In deze zaak gaat het om een hoger beroep van de Heffingsambtenaar van de gemeente Someren tegen een uitspraak van de Rechtbank Oost-Brabant, waarin de leges voor een omgevingsvergunning zijn vastgesteld. De belanghebbende had een aanvraag ingediend voor het vergroten van haar woning en had daarbij bouwkosten van € 22.000 opgegeven. De Heffingsambtenaar stelde echter de bouwkosten vast op € 50.676,75, gebaseerd op het ROEB-overzicht. De Rechtbank oordeelde dat de leges verlaagd moesten worden naar € 609,50, wat leidde tot het hoger beroep van de Heffingsambtenaar.
Tijdens de zitting op 6 april 2017 heeft de belanghebbende haar standpunt toegelicht, terwijl de Heffingsambtenaar niet ter zitting verscheen. Het Hof heeft vastgesteld dat de belanghebbende een deel van de werkzaamheden zelf heeft uitgevoerd, wat van invloed is op de berekening van de leges.
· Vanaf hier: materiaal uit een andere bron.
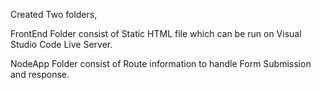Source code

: Created Two folders,

FrontEnd Folder consist of Static HTML file which can be run on Visual Studio Code Live Server.

NodeApp Folder consist of Route information to handle Form Submission and response.

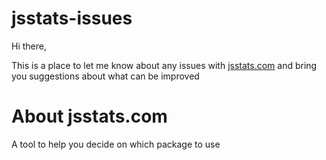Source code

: # jsstats-issues
Hi there,

This is a place to let me know about any issues with [jsstats.com](https://jsstats.com/) and bring you suggestions about what can be improved

# About jsstats.com
A tool to help you decide on which package to use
De discussie draait om de uitleg van de Verordening en de toepassing van het ROEB-overzicht versus de prijs die in het economische verkeer aan een derde zou moeten worden betaald.
Het Hof concludeert dat de leges moeten worden vastgesteld op basis van de door de belanghebbende bepleite bouwkosten van € 22.288, wat resulteert in een vermindering van de leges tot € 529,85. Het hoger beroep van de Heffingsambtenaar wordt ongegrond verklaard, terwijl het incidentele hoger beroep van de belanghebbende gegrond wordt verklaard. De uitspraak van de Rechtbank en de uitspraak op bezwaar worden vernietigd.